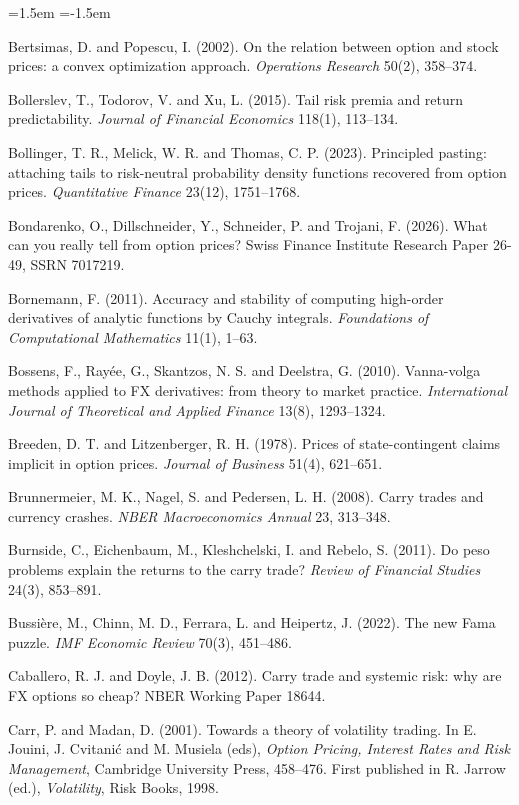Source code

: \documentclass[11pt]{article}
\theoremstyle{result}
\begin{document}
\begin{list}{}{\leftmargin=1.5em \itemindent=-1.5em \itemsep=2pt \parsep=0pt}
\item Bertsimas, D. and Popescu, I. (2002). On the relation between option and stock prices: a convex optimization approach. \emph{Operations Research} 50(2), 358--374.
\item Bollerslev, T., Todorov, V. and Xu, L. (2015). Tail risk premia and return predictability. \emph{Journal of Financial Economics} 118(1), 113--134.
\item Bollinger, T. R., Melick, W. R. and Thomas, C. P. (2023). Principled pasting: attaching tails to risk-neutral probability density functions recovered from option prices. \emph{Quantitative Finance} 23(12), 1751--1768.
\item Bondarenko, O., Dillschneider, Y., Schneider, P. and Trojani, F. (2026). What can you really tell from option prices? Swiss Finance Institute Research Paper 26-49, SSRN 7017219.
\item Bornemann, F. (2011). Accuracy and stability of computing high-order derivatives of analytic functions by Cauchy integrals. \emph{Foundations of Computational Mathematics} 11(1), 1--63.
\item Bossens, F., Ray\'ee, G., Skantzos, N. S. and Deelstra, G. (2010). Vanna-volga methods applied to FX derivatives: from theory to market practice. \emph{International Journal of Theoretical and Applied Finance} 13(8), 1293--1324.
\item Breeden, D. T. and Litzenberger, R. H. (1978). Prices of state-contingent claims implicit in option prices. \emph{Journal of Business} 51(4), 621--651.
\item Brunnermeier, M. K., Nagel, S. and Pedersen, L. H. (2008). Carry trades and currency crashes. \emph{NBER Macroeconomics Annual} 23, 313--348.
\item Burnside, C., Eichenbaum, M., Kleshchelski, I. and Rebelo, S. (2011). Do peso problems explain the returns to the carry trade? \emph{Review of Financial Studies} 24(3), 853--891.
\item Bussi\`ere, M., Chinn, M. D., Ferrara, L. and Heipertz, J. (2022). The new Fama puzzle. \emph{IMF Economic Review} 70(3), 451--486.
\item Caballero, R. J. and Doyle, J. B. (2012). Carry trade and systemic risk: why are FX options so cheap? NBER Working Paper 18644.
\item Carr, P. and Madan, D. (2001). Towards a theory of volatility trading. In E. Jouini, J. Cvitani\'c and M. Musiela (eds), \emph{Option Pricing, Interest Rates and Risk Management}, Cambridge University Press, 458--476. First published in R. Jarrow (ed.), \emph{Volatility}, Risk Books, 1998.

\end{list}
\end{document}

────────

The problem –
Word for word, give the listing above again, but drop any pictures.

Result of the task –
Source code

: \documentclass[11pt]{article}
\theoremstyle{result}
\begin{document}
\begin{list}{}{\leftmargin=1.5em \itemindent=-1.5em \itemsep=2pt \parsep=0pt}
\item Bertsimas, D. and Popescu, I. (2002). On the relation between option and stock prices: a convex optimization approach. \emph{Operations Research} 50(2), 358--374.
\item Bollerslev, T., Todorov, V. and Xu, L. (2015). Tail risk premia and return predictability. \emph{Journal of Financial Economics} 118(1), 113--134.
\item Bollinger, T. R., Melick, W. R. and Thomas, C. P. (2023). Principled pasting: attaching tails to risk-neutral probability density functions recovered from option prices. \emph{Quantitative Finance} 23(12), 1751--1768.
\item Bondarenko, O., Dillschneider, Y., Schneider, P. and Trojani, F. (2026). What can you really tell from option prices? Swiss Finance Institute Research Paper 26-49, SSRN 7017219.
\item Bornemann, F. (2011). Accuracy and stability of computing high-order derivatives of analytic functions by Cauchy integrals. \emph{Foundations of Computational Mathematics} 11(1), 1--63.
\item Bossens, F., Ray\'ee, G., Skantzos, N. S. and Deelstra, G. (2010). Vanna-volga methods applied to FX derivatives: from theory to market practice. \emph{International Journal of Theoretical and Applied Finance} 13(8), 1293--1324.
\item Breeden, D. T. and Litzenberger, R. H. (1978). Prices of state-contingent claims implicit in option prices. \emph{Journal of Business} 51(4), 621--651.
\item Brunnermeier, M. K., Nagel, S. and Pedersen, L. H. (2008). Carry trades and currency crashes. \emph{NBER Macroeconomics Annual} 23, 313--348.
\item Burnside, C., Eichenbaum, M., Kleshchelski, I. and Rebelo, S. (2011). Do peso problems explain the returns to the carry trade? \emph{Review of Financial Studies} 24(3), 853--891.
\item Bussi\`ere, M., Chinn, M. D., Ferrara, L. and Heipertz, J. (2022). The new Fama puzzle. \emph{IMF Economic Review} 70(3), 451--486.
\item Caballero, R. J. and Doyle, J. B. (2012). Carry trade and systemic risk: why are FX options so cheap? NBER Working Paper 18644.
\item Carr, P. and Madan, D. (2001). Towards a theory of volatility trading. In E. Jouini, J. Cvitani\'c and M. Musiela (eds), \emph{Option Pricing, Interest Rates and Risk Management}, Cambridge University Press, 458--476. First published in R. Jarrow (ed.), \emph{Volatility}, Risk Books, 1998.

\end{list}
\end{document}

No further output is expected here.